::: Material supplied :::
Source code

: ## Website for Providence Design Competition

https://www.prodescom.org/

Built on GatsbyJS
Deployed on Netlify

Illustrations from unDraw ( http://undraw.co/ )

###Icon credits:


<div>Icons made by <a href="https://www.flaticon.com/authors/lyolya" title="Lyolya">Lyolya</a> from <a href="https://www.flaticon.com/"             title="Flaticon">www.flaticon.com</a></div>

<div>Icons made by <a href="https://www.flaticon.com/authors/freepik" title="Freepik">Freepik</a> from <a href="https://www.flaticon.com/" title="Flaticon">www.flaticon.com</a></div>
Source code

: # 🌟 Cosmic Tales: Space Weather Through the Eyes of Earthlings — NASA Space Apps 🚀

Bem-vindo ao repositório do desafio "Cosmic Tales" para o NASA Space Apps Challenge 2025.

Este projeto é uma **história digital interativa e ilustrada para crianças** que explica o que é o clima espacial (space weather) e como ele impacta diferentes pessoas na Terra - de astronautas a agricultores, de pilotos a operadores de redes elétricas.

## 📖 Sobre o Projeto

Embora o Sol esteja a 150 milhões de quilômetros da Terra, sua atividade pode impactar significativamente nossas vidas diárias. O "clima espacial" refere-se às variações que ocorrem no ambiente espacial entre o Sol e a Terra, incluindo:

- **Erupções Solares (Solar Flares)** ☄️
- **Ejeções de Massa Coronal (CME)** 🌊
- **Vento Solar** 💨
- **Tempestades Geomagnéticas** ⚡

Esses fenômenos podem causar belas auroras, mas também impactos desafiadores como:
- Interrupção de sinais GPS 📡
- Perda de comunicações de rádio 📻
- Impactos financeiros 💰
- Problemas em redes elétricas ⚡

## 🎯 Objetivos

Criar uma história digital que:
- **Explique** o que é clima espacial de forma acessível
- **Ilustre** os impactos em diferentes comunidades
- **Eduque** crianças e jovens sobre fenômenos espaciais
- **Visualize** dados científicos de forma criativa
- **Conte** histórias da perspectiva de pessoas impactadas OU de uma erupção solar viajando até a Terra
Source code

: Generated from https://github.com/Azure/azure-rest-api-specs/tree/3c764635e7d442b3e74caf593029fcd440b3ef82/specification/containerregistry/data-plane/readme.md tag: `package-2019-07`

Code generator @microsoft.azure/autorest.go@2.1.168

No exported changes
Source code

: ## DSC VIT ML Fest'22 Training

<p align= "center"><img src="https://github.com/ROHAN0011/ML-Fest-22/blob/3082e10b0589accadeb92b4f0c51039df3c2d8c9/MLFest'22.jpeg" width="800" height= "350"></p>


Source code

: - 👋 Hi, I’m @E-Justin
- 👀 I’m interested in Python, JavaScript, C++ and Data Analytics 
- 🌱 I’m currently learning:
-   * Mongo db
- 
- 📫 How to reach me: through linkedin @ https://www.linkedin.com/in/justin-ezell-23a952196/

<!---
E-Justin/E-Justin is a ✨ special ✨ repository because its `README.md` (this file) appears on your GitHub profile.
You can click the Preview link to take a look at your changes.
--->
:::
Write out every line of the records exactly.

Source code

: ## Website for Providence Design Competition

https://www.prodescom.org/

Built on GatsbyJS
Deployed on Netlify

Illustrations from unDraw ( http://undraw.co/ )

###Icon credits:


<div>Icons made by <a href="https://www.flaticon.com/authors/lyolya" title="Lyolya">Lyolya</a> from <a href="https://www.flaticon.com/"             title="Flaticon">www.flaticon.com</a></div>

<div>Icons made by <a href="https://www.flaticon.com/authors/freepik" title="Freepik">Freepik</a> from <a href="https://www.flaticon.com/" title="Flaticon">www.flaticon.com</a></div>
Source code

: # 🌟 Cosmic Tales: Space Weather Through the Eyes of Earthlings — NASA Space Apps 🚀

Bem-vindo ao repositório do desafio "Cosmic Tales" para o NASA Space Apps Challenge 2025.

Este projeto é uma **história digital interativa e ilustrada para crianças** que explica o que é o clima espacial (space weather) e como ele impacta diferentes pessoas na Terra - de astronautas a agricultores, de pilotos a operadores de redes elétricas.

## 📖 Sobre o Projeto

Embora o Sol esteja a 150 milhões de quilômetros da Terra, sua atividade pode impactar significativamente nossas vidas diárias. O "clima espacial" refere-se às variações que ocorrem no ambiente espacial entre o Sol e a Terra, incluindo:

- **Erupções Solares (Solar Flares)** ☄️
- **Ejeções de Massa Coronal (CME)** 🌊
- **Vento Solar** 💨
- **Tempestades Geomagnéticas** ⚡

Esses fenômenos podem causar belas auroras, mas também impactos desafiadores como:
- Interrupção de sinais GPS 📡
- Perda de comunicações de rádio 📻
- Impactos financeiros 💰
- Problemas em redes elétricas ⚡

## 🎯 Objetivos

Criar uma história digital que:
- **Explique** o que é clima espacial de forma acessível
- **Ilustre** os impactos em diferentes comunidades
- **Eduque** crianças e jovens sobre fenômenos espaciais
- **Visualize** dados científicos de forma criativa
- **Conte** histórias da perspectiva de pessoas impactadas OU de uma erupção solar viajando até a Terra
Source code

: Generated from https://github.com/Azure/azure-rest-api-specs/tree/3c764635e7d442b3e74caf593029fcd440b3ef82/specification/containerregistry/data-plane/readme.md tag: `package-2019-07`

Code generator @microsoft.azure/autorest.go@2.1.168

No exported changes
Source code

: ## DSC VIT ML Fest'22 Training

<p align= "center"><img src="https://github.com/ROHAN0011/ML-Fest-22/blob/3082e10b0589accadeb92b4f0c51039df3c2d8c9/MLFest'22.jpeg" width="800" height= "350"></p>


Source code

: - 👋 Hi, I’m @E-Justin
- 👀 I’m interested in Python, JavaScript, C++ and Data Analytics 
- 🌱 I’m currently learning:
-   * Mongo db
- 
- 📫 How to reach me: through linkedin @ https://www.linkedin.com/in/justin-ezell-23a952196/

<!---
E-Justin/E-Justin is a ✨ special ✨ repository because its `README.md` (this file) appears on your GitHub profile.
You can click the Preview link to take a look at your changes.
--->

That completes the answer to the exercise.